→ **Your goal**
Determine how many lines in the records hold "GainProbeFlexLo", and give that number with nothing added.

--- Excerpted records Enclosed Below ---

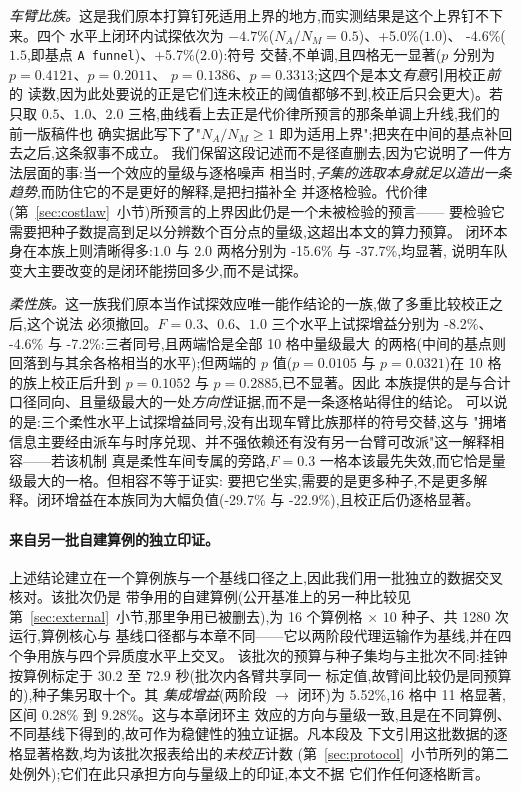 \documentclass[manuscript,screen,review]{acmart}
\newcommand{\NCases}{10}
\newcommand{\GainProbeStarve}{4.7\%}     %
\newcommand{\GainProbeFleetBase}{-4.6\%} %
\newcommand{\GainProbeFleetOne}{+5.0\%}  %
\newcommand{\GainProbeFleetTwo}{+5.7\%}  %
\newcommand{\GainLoopFleetOne}{-15.6\%}  %
\newcommand{\GainLoopFleetTwo}{-37.7\%}  %
\newcommand{\GainLoopFlexLo}{-29.7\%}    %
\newcommand{\GainLoopFlexHi}{-22.9\%}    %
\newcommand{\GainProbeFlexLo}{-8.2\%}    %
\newcommand{\GainProbeFlexHi}{-7.2\%}    %
\newcommand{\PProbeFleetHalfRaw}{=0.4121}
\newcommand{\PProbeFleetOneRaw}{=0.2011}
\newcommand{\PProbeFleetBaseRaw}{=0.1386}
\newcommand{\PProbeFleetTwoRaw}{=0.3313}
\newcommand{\PProbeFlexLoRaw}{=0.0105}
\newcommand{\PProbeFlexLoHolm}{=0.1052}
\newcommand{\PProbeFlexHiRaw}{=0.0321}
\newcommand{\PProbeFlexHiHolm}{=0.2885}
\newcommand{\MatrixCells}{16}
\newcommand{\MatrixRuns}{1280}
\newcommand{\GainIntegMatrix}{5.52\%}    %
\newcommand{\SigIntegMatrix}{11}         %
\newcommand{\GainIntegMatrixLo}{0.28\%}
\newcommand{\GainIntegMatrixHi}{9.28\%}
\begin{document}
\emph{车臂比族。}这是我们原本打算钉死适用上界的地方,而实测结果是这个上界钉不下来。四个
水平上闭环内试探依次为 $-\GainProbeStarve$($N_A/N_M=0.5$)、\GainProbeFleetOne{}($1.0$)、
\GainProbeFleetBase{}($1.5$,即基点 \texttt{A funnel})、\GainProbeFleetTwo{}($2.0$):符号
交替,不单调,且四格无一显著($p$ 分别为 $p\PProbeFleetHalfRaw$、$p\PProbeFleetOneRaw$、
$p\PProbeFleetBaseRaw$、$p\PProbeFleetTwoRaw$;这四个是本文\emph{有意}引用校正\emph{前}的
读数,因为此处要说的正是它们连未校正的阈值都够不到,校正后只会更大)。若只取
$0.5$、$1.0$、$2.0$ 三格,曲线看上去正是代价律所预言的那条单调上升线,我们的前一版稿件也
确实据此写下了"$N_A/N_M\ge 1$ 即为适用上界";把夹在中间的基点补回去之后,这条叙事不成立。
我们保留这段记述而不是径直删去,因为它说明了一件方法层面的事:当一个效应的量级与逐格噪声
相当时,\emph{子集的选取本身就足以造出一条趋势},而防住它的不是更好的解释,是把扫描补全
并逐格检验。代价律(第~\ref{sec:costlaw}~小节)所预言的上界因此仍是一个未被检验的预言——
要检验它需要把种子数提高到足以分辨数个百分点的量级,这超出本文的算力预算。
闭环本身在本族上则清晰得多:$1.0$ 与 $2.0$ 两格分别为 \GainLoopFleetOne{} 与
\GainLoopFleetTwo{},均显著,
说明车队变大主要改变的是闭环能捞回多少,而不是试探。

\emph{柔性族。}这一族我们原本当作试探效应唯一能作结论的一族,做了多重比较校正之后,这个说法
必须撤回。$F=0.3$、$0.6$、$1.0$ 三个水平上试探增益分别为 \GainProbeFlexLo{}、
\GainProbeFleetBase{} 与 \GainProbeFlexHi{}:三者同号,且两端恰是全部 \NCases{} 格中量级最大
的两格(中间的基点则回落到与其余各格相当的水平);但两端的 $p$ 值($p\PProbeFlexLoRaw$ 与
$p\PProbeFlexHiRaw$)在 \NCases{} 格的族上校正后升到 $p\PProbeFlexLoHolm$ 与
$p\PProbeFlexHiHolm$,已不显著。因此
本族提供的是与合计口径同向、且量级最大的一处\emph{方向性}证据,而不是一条逐格站得住的结论。
可以说的是:三个柔性水平上试探增益同号,没有出现车臂比族那样的符号交替,这与
"拥堵信息主要经由派车与时序兑现、并不强依赖还有没有另一台臂可改派"这一解释相容——若该机制
真是柔性车间专属的旁路,$F=0.3$ 一格本该最先失效,而它恰是量级最大的一格。但相容不等于证实:
要把它坐实,需要的是更多种子,不是更多解释。闭环增益在本族同为大幅负值(\GainLoopFlexLo{} 与
\GainLoopFlexHi{}),且校正后仍逐格显著。

\paragraph{来自另一批自建算例的独立印证。}
上述结论建立在一个算例族与一个基线口径之上,因此我们用一批独立的数据交叉核对。该批次仍是
带争用的自建算例(公开基准上的另一种比较见第~\ref{sec:external}~小节,那里争用已被删去),为
\MatrixCells{} 个算例格 $\times$ $10$ 种子、共 \MatrixRuns{} 次运行,算例核心与
基线口径都与本章不同——它以两阶段代理运输作为基线,并在四个争用族与四个异质度水平上交叉。
该批次的预算与种子集均与主批次不同:挂钟按算例标定于 $30.2$ 至 $72.9$ 秒(批次内各臂共享同一
标定值,故臂间比较仍是同预算的),种子集另取十个。其
\emph{集成增益}(两阶段 $\to$ 闭环)为 \GainIntegMatrix{},\MatrixCells{} 格中
\SigIntegMatrix{} 格显著,区间 \GainIntegMatrixLo{} 到 \GainIntegMatrixHi{}。这与本章闭环主
效应的方向与量级一致,且是在不同算例、不同基线下得到的,故可作为稳健性的独立证据。凡本段及
下文引用这批数据的逐格显著格数,均为该批次报表给出的\emph{未校正}计数
(第~\ref{sec:protocol}~小节所列的第二处例外);它们在此只承担方向与量级上的印证,本文不据
它们作任何逐格断言。
\end{document}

--- End of Enclosed Excerpted records ---

→ **Result below**
2